For White’s efforts to beat other teams as an athlete, and his ability to beat cancer as a man, he gained a place in the Mount Holly Sports Hall of Fame.

“I was one of those kids who could take two steps and be at full speed, so they would hope I got on,” he says of his baseball success. “I don’t know how many bases I stole. I remained the first hitter, and was always surprised the four years I played. It was like, ‘Wow! I hit the ball.’

“In football, I think the most fun was just playing together and surviving the practices and wind sprints that (2007 HOF inductee) Coach Delmer Wiles put us through. He was a retired drill instructor from the Marines.

“But I have a very checkered history with illness and injury throughout high school. I was that guy who always had the illness or injury.”

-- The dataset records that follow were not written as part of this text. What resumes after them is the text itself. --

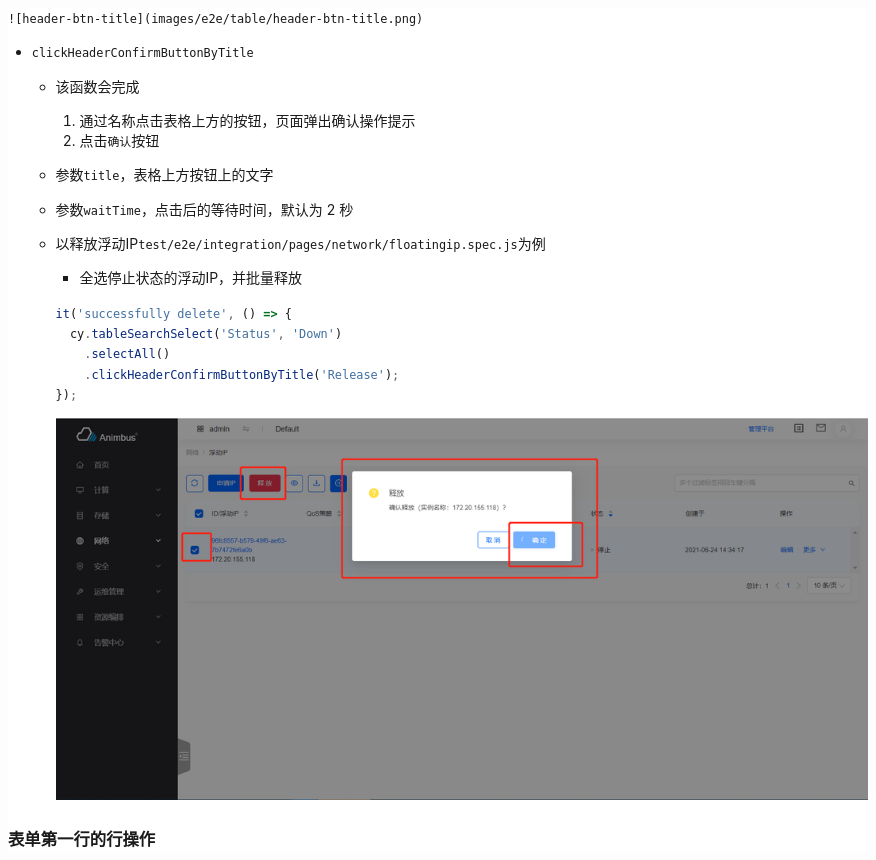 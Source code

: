     ![header-btn-title](images/e2e/table/header-btn-title.png)

- `clickHeaderConfirmButtonByTitle`
  - 该函数会完成
    1. 通过名称点击表格上方的按钮，页面弹出确认操作提示
    2. 点击`确认`按钮
  - 参数`title`，表格上方按钮上的文字
  - 参数`waitTime`，点击后的等待时间，默认为 2 秒
  - 以释放浮动IP`test/e2e/integration/pages/network/floatingip.spec.js`为例
    - 全选停止状态的浮动IP，并批量释放

    ```javascript
    it('successfully delete', () => {
      cy.tableSearchSelect('Status', 'Down')
        .selectAll()
        .clickHeaderConfirmButtonByTitle('Release');
    });
    ```

    ![header-confirm-title](images/e2e/table/header-confirm-title.png)
### 表单第一行的行操作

White, 70, played for MHHS from 1962 through 1966. The baseball team was conference champs his sophomore, junior and senior seasons and the 1964-67 teams are Hall of Fame inductees for their four consecutive conference championships, 40-10 overall record and 4-3 record in the state playoffs.

White and his cousin, Tony Leroy McConnell, the pitcher, were born about 40 hours apart, he says, and were like twins, “But he’s the twin who got the brains. I think what I valued most was just the relationships and the brotherhood on those teams.”

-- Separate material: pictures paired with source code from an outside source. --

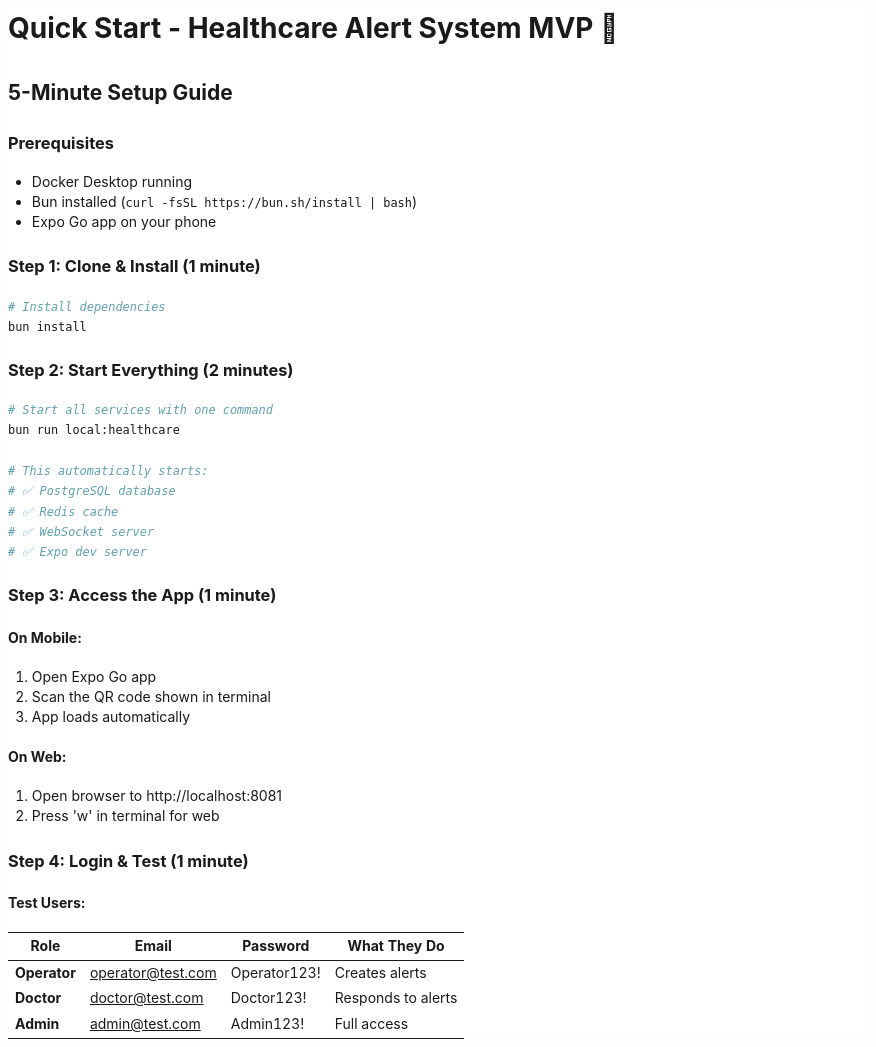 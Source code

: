 # Quick Start - Healthcare Alert System MVP 🚀

## 5-Minute Setup Guide

### Prerequisites
- Docker Desktop running
- Bun installed (`curl -fsSL https://bun.sh/install | bash`)
- Expo Go app on your phone

### Step 1: Clone & Install (1 minute)
```bash
# Install dependencies
bun install
```

### Step 2: Start Everything (2 minutes)
```bash
# Start all services with one command
bun run local:healthcare

# This automatically starts:
# ✅ PostgreSQL database
# ✅ Redis cache  
# ✅ WebSocket server
# ✅ Expo dev server
```

### Step 3: Access the App (1 minute)

#### On Mobile:
1. Open Expo Go app
2. Scan the QR code shown in terminal
3. App loads automatically

#### On Web:
1. Open browser to http://localhost:8081
2. Press 'w' in terminal for web

### Step 4: Login & Test (1 minute)

#### Test Users:
| Role | Email | Password | What They Do |
|------|-------|----------|--------------|
| **Operator** | operator@test.com | Operator123! | Creates alerts |
| **Doctor** | doctor@test.com | Doctor123! | Responds to alerts |
| **Admin** | admin@test.com | Admin123! | Full access |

White’s cancer diagnosis was terminal.

“They sent me home to die, and I didn’t. So they gave me six months, and I lived, which obviously was a surprise to the doctors,” he says.

McConnell got a ride to Oral Roberts University, and White followed with a scholarship, too. It was the era of the Vietnam War. “You could get a college deferment if you went and maintained a 2.0. You wouldn’t get drafted until you got out of college,” White says.

He left Oral Roberts after two years, but when his draft number was called, he was politely told “no thanks.”

“I went for the preliminary physical and testing and was given a 4-F, not physically capable of serving in the military because of my knee, and the cancer I contracted when I was 16 still was in the red zone, the danger zone, at 19, so I went back to college,” he says.

The path led to Tulsa.

“When you’re a kid in America growing up, your dream is not to end up in Oklahoma, most likely, but I came out here for school, for baseball on scholarship, and thought I’d never come back,” he says, “but I came back for two weeks in 1984, and this is the longest stay-cation in my life.”

White went to grad school at the University of Oklahoma to become a clinical therapist.

“When you come to see me, it’s about being insane and becoming more sane. We can at least aspire to sanity, whether we get it or not,” he says. “That’s my crazy work in life. And I worked with the chronically and mentally ill for many years, then went into private practice, and now I’m currently working with people coming out of the Federal Bureau of Prisons. It’s all been fascinating the whole time, from the mentally ill to people who are felons. It’s quite a population.”

He keeps in touch, some, with the guys from Mount Holly.

“I just really enjoyed making it through the ups and downs. My most special memory on the teams was in the spring, we were playing ball or doing our spring training, and I was diagnosed and the guys all rallied around me,” he says. “They signed a baseball that I’ve kept with me through the years, and for me personally, that was the most special experience, from their visiting me and being considerate to me, and to sign that baseball and give it to me.

“Since I was a kid, I’ve moved so many times, but I’ve made it a point to never get rid of that ball.”